═══ Material for this exercise ═══
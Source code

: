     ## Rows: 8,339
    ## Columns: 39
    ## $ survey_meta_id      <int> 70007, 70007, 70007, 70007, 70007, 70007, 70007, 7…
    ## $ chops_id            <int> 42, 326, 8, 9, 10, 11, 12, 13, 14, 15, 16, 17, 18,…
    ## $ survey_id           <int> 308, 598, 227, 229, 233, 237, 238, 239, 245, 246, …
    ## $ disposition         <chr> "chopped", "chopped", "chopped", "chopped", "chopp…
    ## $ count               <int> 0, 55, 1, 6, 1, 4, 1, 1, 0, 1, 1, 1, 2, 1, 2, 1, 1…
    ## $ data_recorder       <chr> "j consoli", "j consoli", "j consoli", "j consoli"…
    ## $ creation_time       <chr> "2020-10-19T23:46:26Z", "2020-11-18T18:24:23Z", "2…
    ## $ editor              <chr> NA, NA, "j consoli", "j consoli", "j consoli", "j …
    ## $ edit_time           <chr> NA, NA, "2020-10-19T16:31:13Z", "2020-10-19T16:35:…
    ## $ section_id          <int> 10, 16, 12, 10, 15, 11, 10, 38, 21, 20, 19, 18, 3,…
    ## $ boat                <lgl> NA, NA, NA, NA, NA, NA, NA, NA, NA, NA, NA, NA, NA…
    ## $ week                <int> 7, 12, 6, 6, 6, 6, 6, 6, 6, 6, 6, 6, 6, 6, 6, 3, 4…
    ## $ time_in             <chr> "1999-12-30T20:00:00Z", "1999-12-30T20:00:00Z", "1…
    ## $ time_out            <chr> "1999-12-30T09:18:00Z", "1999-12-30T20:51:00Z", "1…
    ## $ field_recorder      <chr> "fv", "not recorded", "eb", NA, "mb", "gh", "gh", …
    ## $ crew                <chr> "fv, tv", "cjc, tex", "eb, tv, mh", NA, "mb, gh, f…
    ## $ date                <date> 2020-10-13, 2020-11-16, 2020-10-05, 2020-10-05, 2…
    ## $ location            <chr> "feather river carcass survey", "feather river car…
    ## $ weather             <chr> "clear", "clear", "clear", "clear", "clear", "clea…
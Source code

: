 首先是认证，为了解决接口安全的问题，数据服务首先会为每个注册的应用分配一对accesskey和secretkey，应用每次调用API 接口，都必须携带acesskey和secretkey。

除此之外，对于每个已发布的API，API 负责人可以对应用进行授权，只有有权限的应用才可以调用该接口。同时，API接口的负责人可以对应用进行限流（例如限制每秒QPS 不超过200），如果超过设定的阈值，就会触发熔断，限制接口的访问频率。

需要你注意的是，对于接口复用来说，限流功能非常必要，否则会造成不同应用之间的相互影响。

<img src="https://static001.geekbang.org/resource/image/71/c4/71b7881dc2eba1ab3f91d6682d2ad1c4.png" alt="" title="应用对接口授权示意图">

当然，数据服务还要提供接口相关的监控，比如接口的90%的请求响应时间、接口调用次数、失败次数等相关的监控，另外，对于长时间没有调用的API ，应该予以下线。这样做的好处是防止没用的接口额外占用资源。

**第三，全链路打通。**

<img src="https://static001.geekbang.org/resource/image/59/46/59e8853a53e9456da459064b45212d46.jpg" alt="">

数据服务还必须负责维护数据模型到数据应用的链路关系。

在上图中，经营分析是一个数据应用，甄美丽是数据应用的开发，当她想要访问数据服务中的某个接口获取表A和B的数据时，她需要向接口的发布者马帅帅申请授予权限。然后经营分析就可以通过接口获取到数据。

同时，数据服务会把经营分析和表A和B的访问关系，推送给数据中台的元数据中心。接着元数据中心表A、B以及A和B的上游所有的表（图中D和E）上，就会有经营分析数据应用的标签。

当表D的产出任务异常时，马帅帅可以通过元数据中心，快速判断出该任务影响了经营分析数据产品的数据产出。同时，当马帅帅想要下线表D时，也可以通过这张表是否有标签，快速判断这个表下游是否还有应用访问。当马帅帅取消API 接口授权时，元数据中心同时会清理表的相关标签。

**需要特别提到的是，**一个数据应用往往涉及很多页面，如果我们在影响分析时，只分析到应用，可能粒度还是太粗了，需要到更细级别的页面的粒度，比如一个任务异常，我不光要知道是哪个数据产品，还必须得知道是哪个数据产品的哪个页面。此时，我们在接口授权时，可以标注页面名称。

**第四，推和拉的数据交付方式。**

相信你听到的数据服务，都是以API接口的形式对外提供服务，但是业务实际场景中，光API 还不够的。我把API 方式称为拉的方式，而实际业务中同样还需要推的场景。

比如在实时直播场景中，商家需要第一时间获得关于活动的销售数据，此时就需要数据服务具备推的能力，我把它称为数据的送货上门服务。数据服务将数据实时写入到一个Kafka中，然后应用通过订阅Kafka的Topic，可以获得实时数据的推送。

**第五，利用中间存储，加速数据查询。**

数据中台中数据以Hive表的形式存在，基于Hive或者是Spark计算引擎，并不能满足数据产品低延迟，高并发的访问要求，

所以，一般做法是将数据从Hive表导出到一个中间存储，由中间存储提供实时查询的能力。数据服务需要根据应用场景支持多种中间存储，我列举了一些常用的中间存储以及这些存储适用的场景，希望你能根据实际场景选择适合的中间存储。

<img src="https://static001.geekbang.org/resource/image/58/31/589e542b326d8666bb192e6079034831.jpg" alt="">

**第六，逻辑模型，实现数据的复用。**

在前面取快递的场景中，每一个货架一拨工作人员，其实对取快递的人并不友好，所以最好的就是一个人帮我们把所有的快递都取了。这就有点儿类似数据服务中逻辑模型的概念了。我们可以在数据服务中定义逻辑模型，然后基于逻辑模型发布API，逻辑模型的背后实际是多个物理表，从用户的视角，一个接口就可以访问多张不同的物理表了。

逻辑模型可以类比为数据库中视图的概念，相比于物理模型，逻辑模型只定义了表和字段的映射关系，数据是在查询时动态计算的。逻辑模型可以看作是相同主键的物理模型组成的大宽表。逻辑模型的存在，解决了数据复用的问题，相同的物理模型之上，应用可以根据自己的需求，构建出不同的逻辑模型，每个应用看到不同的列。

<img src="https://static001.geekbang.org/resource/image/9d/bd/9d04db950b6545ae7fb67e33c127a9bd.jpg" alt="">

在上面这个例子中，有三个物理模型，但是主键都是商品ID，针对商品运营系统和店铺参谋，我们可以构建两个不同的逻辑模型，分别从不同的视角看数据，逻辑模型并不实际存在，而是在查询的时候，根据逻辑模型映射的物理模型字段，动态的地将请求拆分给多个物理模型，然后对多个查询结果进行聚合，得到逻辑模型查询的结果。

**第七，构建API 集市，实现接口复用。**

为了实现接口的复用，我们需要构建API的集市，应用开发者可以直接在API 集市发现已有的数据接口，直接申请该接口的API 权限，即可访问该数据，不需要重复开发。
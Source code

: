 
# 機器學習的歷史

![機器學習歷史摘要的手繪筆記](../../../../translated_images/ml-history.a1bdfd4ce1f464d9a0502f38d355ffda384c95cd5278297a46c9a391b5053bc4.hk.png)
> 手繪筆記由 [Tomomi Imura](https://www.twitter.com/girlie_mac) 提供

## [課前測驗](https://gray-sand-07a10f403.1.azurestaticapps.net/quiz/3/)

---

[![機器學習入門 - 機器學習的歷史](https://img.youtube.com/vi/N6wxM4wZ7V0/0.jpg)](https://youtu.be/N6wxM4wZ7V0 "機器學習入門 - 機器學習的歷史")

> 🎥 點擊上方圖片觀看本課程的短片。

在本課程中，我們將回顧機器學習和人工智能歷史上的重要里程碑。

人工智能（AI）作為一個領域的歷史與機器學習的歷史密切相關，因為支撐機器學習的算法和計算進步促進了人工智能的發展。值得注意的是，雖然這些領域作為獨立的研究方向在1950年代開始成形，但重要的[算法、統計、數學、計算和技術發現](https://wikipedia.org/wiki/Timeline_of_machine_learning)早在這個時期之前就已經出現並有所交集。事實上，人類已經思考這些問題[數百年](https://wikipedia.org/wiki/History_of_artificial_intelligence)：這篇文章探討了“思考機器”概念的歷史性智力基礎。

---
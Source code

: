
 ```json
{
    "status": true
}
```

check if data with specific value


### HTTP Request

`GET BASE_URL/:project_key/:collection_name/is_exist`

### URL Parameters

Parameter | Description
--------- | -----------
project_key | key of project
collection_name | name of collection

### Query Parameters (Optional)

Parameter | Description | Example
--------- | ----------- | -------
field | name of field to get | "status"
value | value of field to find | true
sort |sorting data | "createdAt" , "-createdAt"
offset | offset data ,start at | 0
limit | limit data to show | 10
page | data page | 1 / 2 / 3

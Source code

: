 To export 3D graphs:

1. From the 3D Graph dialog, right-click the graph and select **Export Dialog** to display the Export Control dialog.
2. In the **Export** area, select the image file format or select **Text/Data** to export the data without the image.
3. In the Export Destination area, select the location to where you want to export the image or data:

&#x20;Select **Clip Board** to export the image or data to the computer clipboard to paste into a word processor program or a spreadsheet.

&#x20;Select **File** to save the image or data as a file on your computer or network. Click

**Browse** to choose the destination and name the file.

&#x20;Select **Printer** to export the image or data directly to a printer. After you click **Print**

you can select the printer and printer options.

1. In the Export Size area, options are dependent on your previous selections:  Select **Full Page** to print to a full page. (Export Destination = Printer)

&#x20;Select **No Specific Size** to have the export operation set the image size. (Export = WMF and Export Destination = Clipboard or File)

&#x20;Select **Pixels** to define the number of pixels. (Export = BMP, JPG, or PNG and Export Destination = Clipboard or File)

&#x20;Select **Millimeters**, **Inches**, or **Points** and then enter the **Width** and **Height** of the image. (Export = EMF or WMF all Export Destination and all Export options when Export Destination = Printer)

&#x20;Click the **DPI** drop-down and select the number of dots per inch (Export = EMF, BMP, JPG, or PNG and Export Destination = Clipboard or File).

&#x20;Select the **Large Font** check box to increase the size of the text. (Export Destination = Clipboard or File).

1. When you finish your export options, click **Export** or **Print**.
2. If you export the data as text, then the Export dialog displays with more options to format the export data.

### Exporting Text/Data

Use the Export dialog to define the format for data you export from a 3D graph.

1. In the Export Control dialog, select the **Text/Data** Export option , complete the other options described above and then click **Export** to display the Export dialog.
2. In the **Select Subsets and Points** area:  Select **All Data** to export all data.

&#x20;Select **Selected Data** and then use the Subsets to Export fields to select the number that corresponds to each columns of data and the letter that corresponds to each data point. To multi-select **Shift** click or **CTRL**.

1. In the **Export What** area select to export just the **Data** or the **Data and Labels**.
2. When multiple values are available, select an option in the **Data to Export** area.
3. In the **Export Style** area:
═══
Your instructions: Restate the listing word for word, but only from its first line through the line with "## $ disposition", keeping both end lines.

Answer area:
Source code

:     ## Rows: 8,339
    ## Columns: 39
    ## $ survey_meta_id      <int> 70007, 70007, 70007, 70007, 70007, 70007, 70007, 7…
    ## $ chops_id            <int> 42, 326, 8, 9, 10, 11, 12, 13, 14, 15, 16, 17, 18,…
    ## $ survey_id           <int> 308, 598, 227, 229, 233, 237, 238, 239, 245, 246, …
    ## $ disposition         <chr> "chopped", "chopped", "chopped", "chopped", "chopp…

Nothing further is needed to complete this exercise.